Start of Block

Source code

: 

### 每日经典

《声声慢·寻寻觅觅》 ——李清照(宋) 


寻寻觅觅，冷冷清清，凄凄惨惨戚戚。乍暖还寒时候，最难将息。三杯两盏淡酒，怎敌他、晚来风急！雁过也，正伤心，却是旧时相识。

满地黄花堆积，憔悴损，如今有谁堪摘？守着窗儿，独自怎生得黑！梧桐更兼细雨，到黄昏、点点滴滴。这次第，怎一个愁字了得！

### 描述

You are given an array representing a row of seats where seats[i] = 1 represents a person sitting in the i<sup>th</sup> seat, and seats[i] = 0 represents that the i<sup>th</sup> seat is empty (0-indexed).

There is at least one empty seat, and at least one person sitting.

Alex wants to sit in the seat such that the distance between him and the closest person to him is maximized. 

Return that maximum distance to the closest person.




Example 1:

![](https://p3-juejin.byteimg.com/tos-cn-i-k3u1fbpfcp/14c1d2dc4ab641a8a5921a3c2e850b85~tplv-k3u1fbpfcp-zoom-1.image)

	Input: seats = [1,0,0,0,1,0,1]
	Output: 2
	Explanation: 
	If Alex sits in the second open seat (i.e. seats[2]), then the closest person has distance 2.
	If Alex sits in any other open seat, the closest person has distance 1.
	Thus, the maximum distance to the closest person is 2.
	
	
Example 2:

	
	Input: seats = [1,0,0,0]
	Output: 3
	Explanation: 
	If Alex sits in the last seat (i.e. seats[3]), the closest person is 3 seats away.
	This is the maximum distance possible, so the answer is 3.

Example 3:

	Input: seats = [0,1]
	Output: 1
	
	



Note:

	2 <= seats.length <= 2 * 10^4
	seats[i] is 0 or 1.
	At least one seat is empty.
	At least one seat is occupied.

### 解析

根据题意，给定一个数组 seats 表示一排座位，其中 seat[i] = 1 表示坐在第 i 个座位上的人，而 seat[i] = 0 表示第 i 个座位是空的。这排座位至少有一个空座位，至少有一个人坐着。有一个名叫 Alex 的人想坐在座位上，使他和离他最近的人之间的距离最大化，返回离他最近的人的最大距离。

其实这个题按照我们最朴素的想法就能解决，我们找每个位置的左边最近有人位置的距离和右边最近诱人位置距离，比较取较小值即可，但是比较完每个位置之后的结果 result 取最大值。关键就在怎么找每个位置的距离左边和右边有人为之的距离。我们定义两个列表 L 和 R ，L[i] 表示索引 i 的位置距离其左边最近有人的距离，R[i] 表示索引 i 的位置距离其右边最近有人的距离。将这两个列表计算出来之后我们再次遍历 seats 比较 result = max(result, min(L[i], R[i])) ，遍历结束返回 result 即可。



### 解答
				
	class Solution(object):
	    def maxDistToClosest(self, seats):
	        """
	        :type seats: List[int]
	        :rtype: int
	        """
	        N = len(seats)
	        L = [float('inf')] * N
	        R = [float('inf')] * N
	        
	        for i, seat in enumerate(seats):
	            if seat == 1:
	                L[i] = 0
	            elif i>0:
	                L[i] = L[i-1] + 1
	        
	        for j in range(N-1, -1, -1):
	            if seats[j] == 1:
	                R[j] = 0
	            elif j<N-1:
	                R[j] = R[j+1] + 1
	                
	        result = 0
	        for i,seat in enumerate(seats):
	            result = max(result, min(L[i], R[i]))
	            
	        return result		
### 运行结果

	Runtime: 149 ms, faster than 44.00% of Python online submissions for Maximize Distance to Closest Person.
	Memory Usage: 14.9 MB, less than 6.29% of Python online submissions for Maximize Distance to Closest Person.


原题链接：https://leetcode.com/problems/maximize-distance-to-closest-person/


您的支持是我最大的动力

End of Block

# EXERCISE AIM
Each line above should be reproduced exactly, with nothing omitted.

# FINAL ANSWER
Source code

: 

### 每日经典

《声声慢·寻寻觅觅》 ——李清照(宋) 


寻寻觅觅，冷冷清清，凄凄惨惨戚戚。乍暖还寒时候，最难将息。三杯两盏淡酒，怎敌他、晚来风急！雁过也，正伤心，却是旧时相识。

满地黄花堆积，憔悴损，如今有谁堪摘？守着窗儿，独自怎生得黑！梧桐更兼细雨，到黄昏、点点滴滴。这次第，怎一个愁字了得！

### 描述

You are given an array representing a row of seats where seats[i] = 1 represents a person sitting in the i<sup>th</sup> seat, and seats[i] = 0 represents that the i<sup>th</sup> seat is empty (0-indexed).

There is at least one empty seat, and at least one person sitting.

Alex wants to sit in the seat such that the distance between him and the closest person to him is maximized. 

Return that maximum distance to the closest person.




Example 1:

![](https://p3-juejin.byteimg.com/tos-cn-i-k3u1fbpfcp/14c1d2dc4ab641a8a5921a3c2e850b85~tplv-k3u1fbpfcp-zoom-1.image)

	Input: seats = [1,0,0,0,1,0,1]
	Output: 2
	Explanation: 
	If Alex sits in the second open seat (i.e. seats[2]), then the closest person has distance 2.
	If Alex sits in any other open seat, the closest person has distance 1.
	Thus, the maximum distance to the closest person is 2.
	
	
Example 2:

	
	Input: seats = [1,0,0,0]
	Output: 3
	Explanation: 
	If Alex sits in the last seat (i.e. seats[3]), the closest person is 3 seats away.
	This is the maximum distance possible, so the answer is 3.

Example 3:

	Input: seats = [0,1]
	Output: 1
	
	



Note:

	2 <= seats.length <= 2 * 10^4
	seats[i] is 0 or 1.
	At least one seat is empty.
	At least one seat is occupied.

### 解析

根据题意，给定一个数组 seats 表示一排座位，其中 seat[i] = 1 表示坐在第 i 个座位上的人，而 seat[i] = 0 表示第 i 个座位是空的。这排座位至少有一个空座位，至少有一个人坐着。有一个名叫 Alex 的人想坐在座位上，使他和离他最近的人之间的距离最大化，返回离他最近的人的最大距离。

其实这个题按照我们最朴素的想法就能解决，我们找每个位置的左边最近有人位置的距离和右边最近诱人位置距离，比较取较小值即可，但是比较完每个位置之后的结果 result 取最大值。关键就在怎么找每个位置的距离左边和右边有人为之的距离。我们定义两个列表 L 和 R ，L[i] 表示索引 i 的位置距离其左边最近有人的距离，R[i] 表示索引 i 的位置距离其右边最近有人的距离。将这两个列表计算出来之后我们再次遍历 seats 比较 result = max(result, min(L[i], R[i])) ，遍历结束返回 result 即可。



### 解答
				
	class Solution(object):
	    def maxDistToClosest(self, seats):
	        """
	        :type seats: List[int]
	        :rtype: int
	        """
	        N = len(seats)
	        L = [float('inf')] * N
	        R = [float('inf')] * N
	        
	        for i, seat in enumerate(seats):
	            if seat == 1:
	                L[i] = 0
	            elif i>0:
	                L[i] = L[i-1] + 1
	        
	        for j in range(N-1, -1, -1):
	            if seats[j] == 1:
	                R[j] = 0
	            elif j<N-1:
	                R[j] = R[j+1] + 1
	                
	        result = 0
	        for i,seat in enumerate(seats):
	            result = max(result, min(L[i], R[i]))
	            
	        return result		
### 运行结果

	Runtime: 149 ms, faster than 44.00% of Python online submissions for Maximize Distance to Closest Person.
	Memory Usage: 14.9 MB, less than 6.29% of Python online submissions for Maximize Distance to Closest Person.


原题链接：https://leetcode.com/problems/maximize-distance-to-closest-person/


您的支持是我最大的动力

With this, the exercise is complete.